The 28-year-old Forest defender admits he crumbled last April after receiving an e-mail from the FA confirming they were charging him with 375 historic breaches of betting rules.
Toffolo was charged in the same year that Brentford striker Ivan Toney was banned from football for eight months for similar breaches of the FA’s tough betting protocols.
“I felt like I lost everything”, said Toffolo, who was cited over breaches relating to his time as an apprentice with Norwich City, which also took in loan spells at Swindon, Rotherham, Peterborough and Scunthorpe between 2014 and 2017.
“It was 100 per cent the most difficult part of not just my career, but of my life.
“When I got that email sent through from the FA I dropped on the floor and had a full-on panic attack.
“I was mortified and ashamed.
“My kids will never forget the day they saw their daddy cry.”

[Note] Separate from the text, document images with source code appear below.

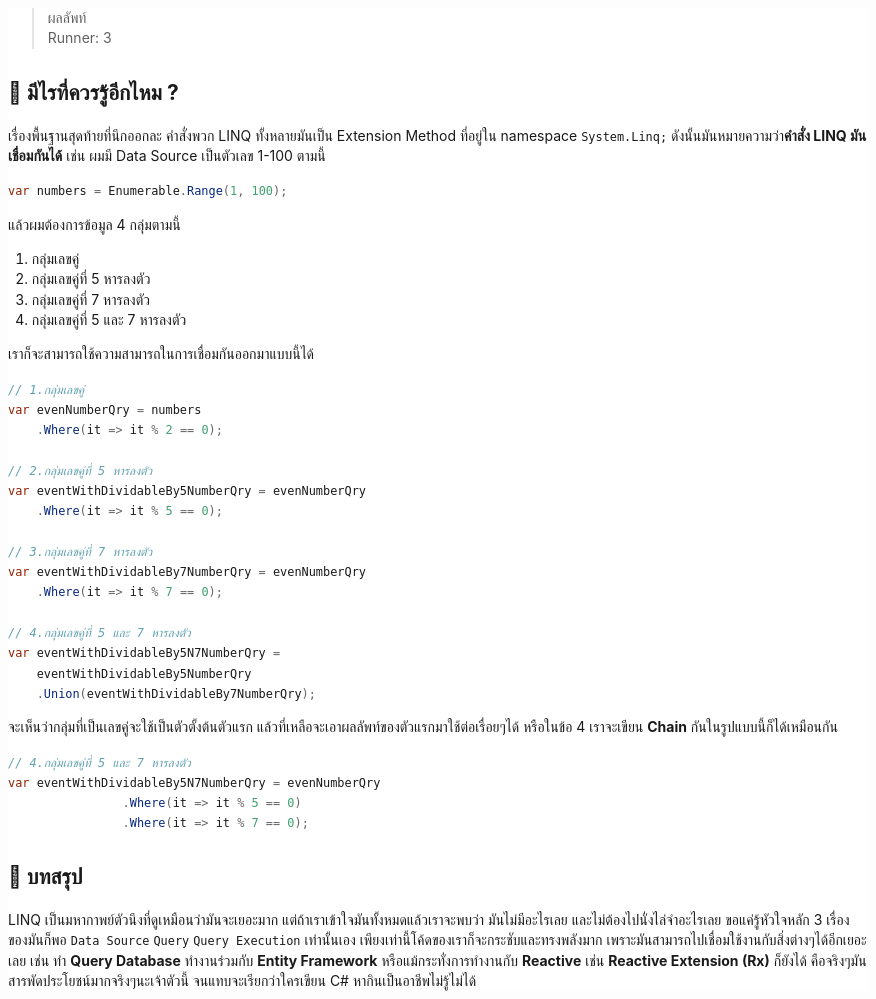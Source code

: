 > ผลลัพท์  
> Runner: 3

## 🤔 มีไรที่ควรรู้อีกไหม ?

เรื่องพื้นฐานสุดท้ายที่นึกออกละ คำสั่งพวก LINQ ทั้งหลายมันเป็น Extension Method ที่อยู่ใน namespace `System.Linq;` ดังนั้นมันหมายความว่า**คำสั่ง LINQ มันเชื่อมกันได้** เช่น ผมมี Data Source เป็นตัวเลข 1-100 ตามนี้

```csharp
var numbers = Enumerable.Range(1, 100);
```

แล้วผมต้องการข้อมูล 4 กลุ่มตามนี้

1. กลุ่มเลขคู่
2. กลุ่มเลขคู่ที่ 5 หารลงตัว
3. กลุ่มเลขคู่ที่ 7 หารลงตัว
4. กลุ่มเลขคู่ที่ 5 และ 7 หารลงตัว

เราก็จะสามารถใช้ความสามารถในการเชื่อมกันออกมาแบบนี้ได้

```csharp
// 1.กลุ่มเลขคู่
var evenNumberQry = numbers
    .Where(it => it % 2 == 0);

// 2.กลุ่มเลขคู่ที่ 5 หารลงตัว
var eventWithDividableBy5NumberQry = evenNumberQry
    .Where(it => it % 5 == 0);

// 3.กลุ่มเลขคู่ที่ 7 หารลงตัว
var eventWithDividableBy7NumberQry = evenNumberQry
    .Where(it => it % 7 == 0);

// 4.กลุ่มเลขคู่ที่ 5 และ 7 หารลงตัว
var eventWithDividableBy5N7NumberQry = 
    eventWithDividableBy5NumberQry
    .Union(eventWithDividableBy7NumberQry);
```

จะเห็นว่ากลุ่มที่เป็นเลขคู่จะใช้เป็นตัวตั้งต้นตัวแรก แล้วที่เหลือจะเอาผลลัพท์ของตัวแรกมาใช้ต่อเรื่อยๆได้ หรือในข้อ 4 เราจะเขียน **Chain** กันในรูปแบบนี้ก็ได้เหมือนกัน

```csharp
// 4.กลุ่มเลขคู่ที่ 5 และ 7 หารลงตัว
var eventWithDividableBy5N7NumberQry = evenNumberQry
                .Where(it => it % 5 == 0)
                .Where(it => it % 7 == 0);
```

## 🎯 บทสรุป

LINQ เป็นมหากาพย์ตัวนึงที่ดูเหมือนว่ามันจะเยอะมาก แต่ถ้าเราเข้าใจมันทั้งหมดแล้วเราจะพบว่า มันไม่มีอะไรเลย และไม่ต้องไปนั่งไล่จำอะไรเลย ขอแค่รู้หัวใจหลัก 3 เรื่องของมันก็พอ `Data Source` `Query` `Query Execution` เท่านั้นเอง เพียงเท่านี้โค้ดของเราก็จะกระชับและทรงพลังมาก เพราะมันสามารถไปเชื่อมใช้งานกับสิ่งต่างๆได้อีกเยอะเลย เช่น ทำ **Query Database** ทำงานร่วมกับ **Entity Framework** หรือแม้กระทั่งการทำงานกับ **Reactive** เช่น **Reactive Extension \(Rx\)** ก็ยังได้ คือจริงๆมันสารพัดประโยชน์มากจริงๆนะเจ้าตัวนี้ จนแทบจะเรียกว่าใครเขียน C\# หากินเป็นอาชีพไม่รู้ไม่ได้
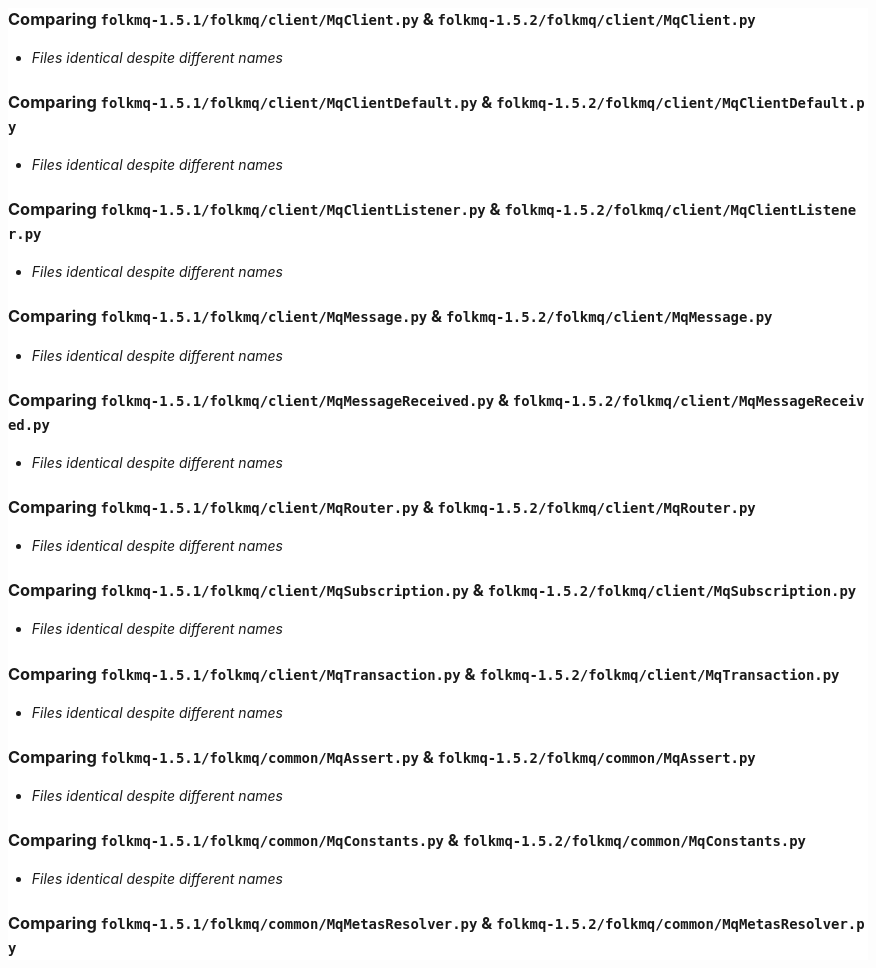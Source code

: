 ### Comparing `folkmq-1.5.1/folkmq/client/MqClient.py` & `folkmq-1.5.2/folkmq/client/MqClient.py`

 * *Files identical despite different names*

### Comparing `folkmq-1.5.1/folkmq/client/MqClientDefault.py` & `folkmq-1.5.2/folkmq/client/MqClientDefault.py`

 * *Files identical despite different names*

### Comparing `folkmq-1.5.1/folkmq/client/MqClientListener.py` & `folkmq-1.5.2/folkmq/client/MqClientListener.py`

 * *Files identical despite different names*

### Comparing `folkmq-1.5.1/folkmq/client/MqMessage.py` & `folkmq-1.5.2/folkmq/client/MqMessage.py`

 * *Files identical despite different names*

### Comparing `folkmq-1.5.1/folkmq/client/MqMessageReceived.py` & `folkmq-1.5.2/folkmq/client/MqMessageReceived.py`

 * *Files identical despite different names*

### Comparing `folkmq-1.5.1/folkmq/client/MqRouter.py` & `folkmq-1.5.2/folkmq/client/MqRouter.py`

 * *Files identical despite different names*

### Comparing `folkmq-1.5.1/folkmq/client/MqSubscription.py` & `folkmq-1.5.2/folkmq/client/MqSubscription.py`

 * *Files identical despite different names*

### Comparing `folkmq-1.5.1/folkmq/client/MqTransaction.py` & `folkmq-1.5.2/folkmq/client/MqTransaction.py`

 * *Files identical despite different names*

### Comparing `folkmq-1.5.1/folkmq/common/MqAssert.py` & `folkmq-1.5.2/folkmq/common/MqAssert.py`

 * *Files identical despite different names*

### Comparing `folkmq-1.5.1/folkmq/common/MqConstants.py` & `folkmq-1.5.2/folkmq/common/MqConstants.py`

 * *Files identical despite different names*

### Comparing `folkmq-1.5.1/folkmq/common/MqMetasResolver.py` & `folkmq-1.5.2/folkmq/common/MqMetasResolver.py`
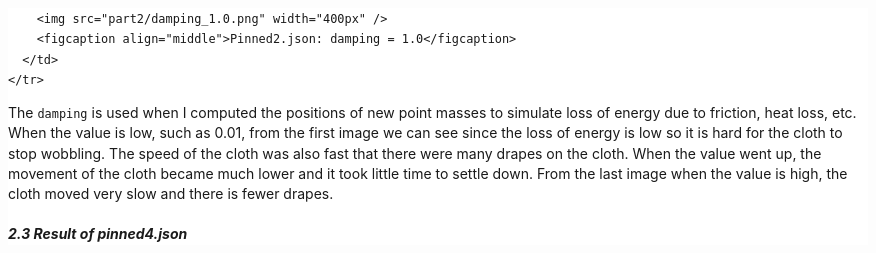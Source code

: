         <img src="part2/damping_1.0.png" width="400px" />
        <figcaption align="middle">Pinned2.json: damping = 1.0</figcaption>
      </td>
    </tr>
  </table>
</div>

The `damping` is used when I computed the positions of new point masses to simulate loss of energy due to friction, heat loss, etc. When the value is low, such as 0.01, from the first image we can see since the loss of energy is low so it is hard for the cloth to stop wobbling. The speed of the cloth was also fast that there were many drapes on the cloth. When the value went up, the movement of the cloth became much lower and it took little time to settle down. From the last image when the value is high, the cloth moved very slow and there is fewer drapes.

##### 2.3 Result of pinned4.json
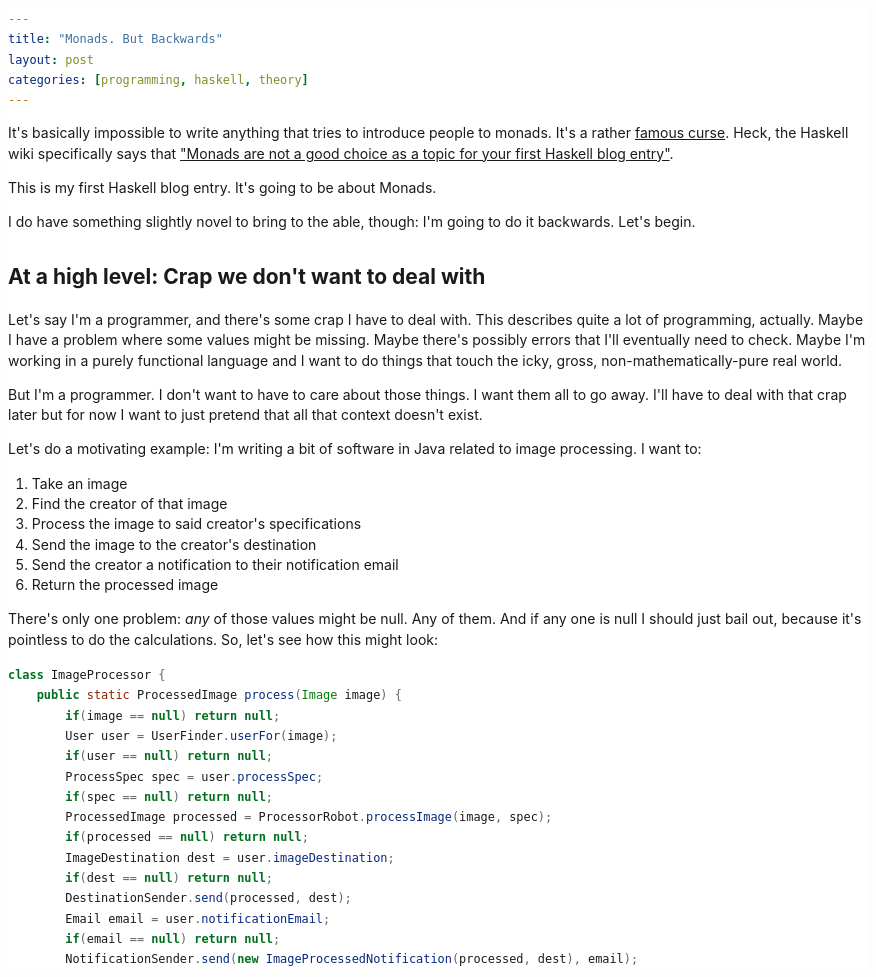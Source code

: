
 ```yaml
---
title: "Monads. But Backwards"
layout: post
categories: [programming, haskell, theory]
---
```


It's basically impossible to write anything that tries to introduce people to monads.
It's a rather [famous curse](https://byorgey.wordpress.com/2009/01/12/abstraction-intuition-and-the-monad-tutorial-fallacy/).
Heck, the Haskell wiki specifically says that ["Monads are not a good choice as a topic for your first Haskell blog entry"](https://wiki.haskell.org/What_a_Monad_is_not).

This is my first Haskell blog entry.
It's going to be about Monads.

I do have something slightly novel to bring to the able, though: I'm going to do it backwards.
Let's begin.



## At a high level: Crap we don't want to deal with

Let's say I'm a programmer, and there's some crap I have to deal with.
This describes quite a lot of programming, actually.
Maybe I have a problem where some values might be missing.
Maybe there's possibly errors that I'll eventually need to check.
Maybe I'm working in a purely functional language and I want to do things that touch the icky, gross, non-mathematically-pure real world.

But I'm a programmer.
I don't want to have to care about those things.
I want them all to go away.
I'll have to deal with that crap later but for now I want to just pretend that all that context doesn't exist.

Let's do a motivating example: I'm writing a bit of software in Java related to image processing. 
I want to:

1. Take an image
2. Find the creator of that image
3. Process the image to said creator's specifications
4. Send the image to the creator's destination
5. Send the creator a notification to their notification email
6. Return the processed image

There's only one problem: *any* of those values might be null.
Any of them.
And if any one is null I should just bail out, because it's pointless to do the calculations.
So, let's see how this might look:

```java
class ImageProcessor {
    public static ProcessedImage process(Image image) {
        if(image == null) return null;
        User user = UserFinder.userFor(image);
        if(user == null) return null;
        ProcessSpec spec = user.processSpec;
        if(spec == null) return null;
        ProcessedImage processed = ProcessorRobot.processImage(image, spec);
        if(processed == null) return null;
        ImageDestination dest = user.imageDestination;
        if(dest == null) return null;
        DestinationSender.send(processed, dest);
        Email email = user.notificationEmail;
        if(email == null) return null;
        NotificationSender.send(new ImageProcessedNotification(processed, dest), email);
```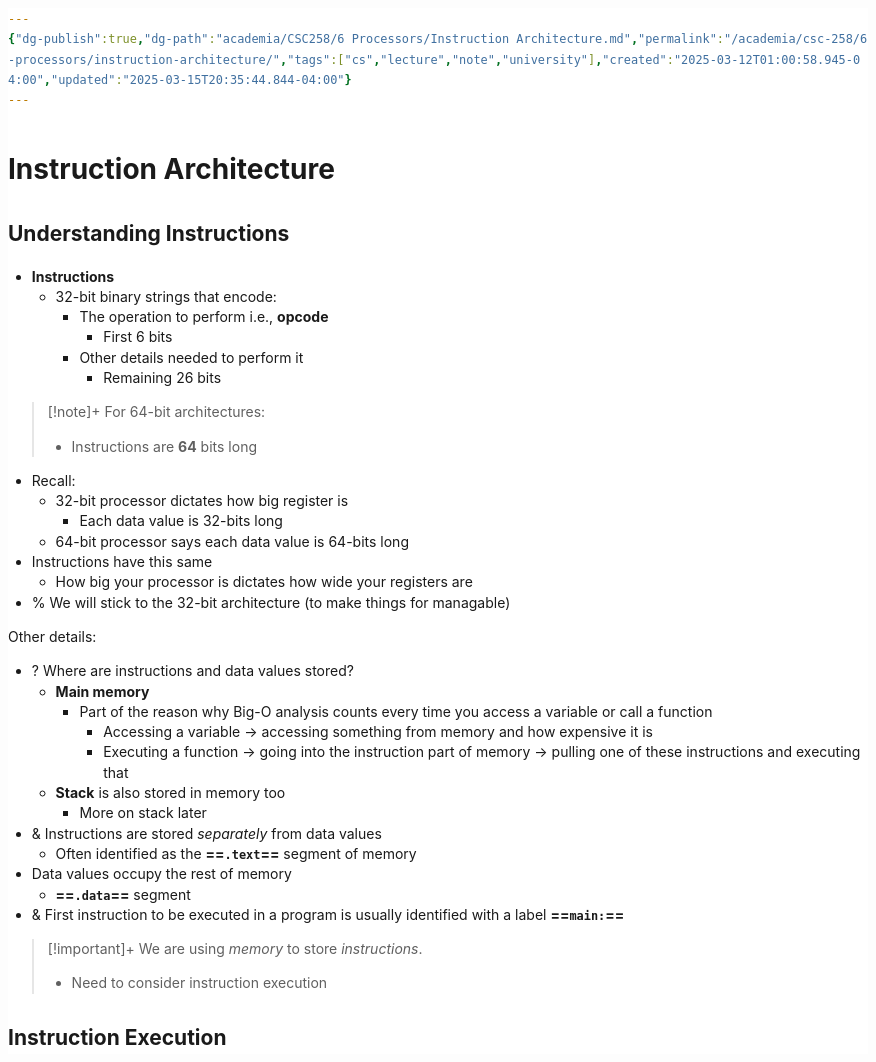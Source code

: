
 ```yaml
---
{"dg-publish":true,"dg-path":"academia/CSC258/6 Processors/Instruction Architecture.md","permalink":"/academia/csc-258/6-processors/instruction-architecture/","tags":["cs","lecture","note","university"],"created":"2025-03-12T01:00:58.945-04:00","updated":"2025-03-15T20:35:44.844-04:00"}
---
```



# Instruction Architecture

## Understanding Instructions

- **Instructions**
    - 32-bit binary strings that encode:
        - The operation to perform i.e., **opcode**
            - First 6 bits
        - Other details needed to perform it
            - Remaining 26 bits

> [!note]+ For 64-bit architectures:
> - Instructions are **64** bits long

- Recall:
    - 32-bit processor dictates how big register is
        - Each data value is 32-bits long
    - 64-bit processor says each data value is 64-bits long
- Instructions have this same
    - How big your processor is dictates how wide your registers are
- % We will stick to the 32-bit architecture (to make things for managable)

Other details:

- ? Where are instructions and data values stored?
    - **Main memory**
        - Part of the reason why Big-O analysis counts every time you access a variable or call a function
            - Accessing a variable → accessing something from memory and how expensive it is
            - Executing a function → going into the instruction part of memory → pulling one of these instructions and executing that
    - **Stack** is also stored in memory too
        - More on stack later
- & Instructions are stored *separately* from data values
    - Often identified as the **==`.text`==** segment of memory
- Data values occupy the rest of memory
    - **==`.data`==** segment
- & First instruction to be executed in a program is usually identified with a label **==`main:`==**

> [!important]+ We are using *memory* to store *instructions*.
> - Need to consider instruction execution

## Instruction Execution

Toffolo placed 15 bets against his own team at the time, the majority of which were accumulators.
He also placed two 25p bets on himself to score in the League One play-off final in 2015, which his Swindon team lost 4-0 against Preston.
It was not until he joined Lincoln in 2018 that Toffolo said he became aware that players were forbidden to bet on football and believed betting would help him “fit in” with senior players.
In an interview with BBC East Midlands Today, Toffolo said “it was how football was back then” and claimed many players lacked awareness of football’s issues with gambling.
Fortunately for the Forest defender, unlike Brentford’s Toney who was banned from football for eight months – and Newcastle United‘s Sandro Tonali who was banned for 10 months – the independent commission gave him a second chance.
They took account of the “considerable time” between the breaches and his charges and Toffolo’s show of “genuine remorse.”
They agreed the bets were made at a time when Toffolo’s “mental health was at a very low ebb” and, in September, decided to fine him £21,000 and give him a suspended five-month ban instead of an outright ban.
“That was the light at the end of the tunnel,” Toffolo declared.
“I was in the last year of my contract and I thought the dream I worked so hard to get was over because of what happened six to nine years ago.
“I have a lot of respect for the independent panel for listening to my story and taking everything into account.
“I don’t hold any grudges because I hated everything about that person I was and I didn’t want anything associated with that person.”
Toffolo is now an ambassador for Tricky to Talk – a Forest community project aimed at getting people to talk openly about mental health issues.
“I feel a sense of responsibility now to help and hope it never happens again to anybody else,” he said.
“I feel the most complete I have ever felt in my life at this moment in time, on the basis that I feel I have almost nothing to lose because I thought I had lost everything.”